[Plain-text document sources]
== Segment start ==
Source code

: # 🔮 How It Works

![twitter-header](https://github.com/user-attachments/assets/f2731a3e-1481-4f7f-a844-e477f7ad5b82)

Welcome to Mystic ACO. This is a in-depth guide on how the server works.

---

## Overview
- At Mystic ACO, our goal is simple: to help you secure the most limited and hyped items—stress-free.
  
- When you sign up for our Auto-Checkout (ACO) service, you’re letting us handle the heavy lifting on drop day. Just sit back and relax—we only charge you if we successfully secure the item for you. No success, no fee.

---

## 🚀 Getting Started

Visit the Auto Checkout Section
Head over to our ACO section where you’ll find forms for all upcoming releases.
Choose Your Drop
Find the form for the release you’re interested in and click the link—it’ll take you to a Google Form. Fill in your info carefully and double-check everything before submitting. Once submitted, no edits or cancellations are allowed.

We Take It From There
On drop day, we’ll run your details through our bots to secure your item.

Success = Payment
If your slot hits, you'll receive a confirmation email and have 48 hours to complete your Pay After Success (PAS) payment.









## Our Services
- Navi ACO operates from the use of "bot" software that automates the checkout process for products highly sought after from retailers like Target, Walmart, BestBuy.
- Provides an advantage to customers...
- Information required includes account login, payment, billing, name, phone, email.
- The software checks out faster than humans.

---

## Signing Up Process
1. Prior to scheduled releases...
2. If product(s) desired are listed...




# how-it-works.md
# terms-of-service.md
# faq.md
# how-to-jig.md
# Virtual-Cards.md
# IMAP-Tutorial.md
== Segment end ==
◆ What you should do ◆
Read the entries and select each line where the word "secure" is found.

◆ Answer box ◆
- At Mystic ACO, our goal is simple: to help you secure the most limited and hyped items—stress-free.
- When you sign up for our Auto-Checkout (ACO) service, you’re letting us handle the heavy lifting on drop day. Just sit back and relax—we only charge you if we successfully secure the item for you. No success, no fee.
On drop day, we’ll run your details through our bots to secure your item.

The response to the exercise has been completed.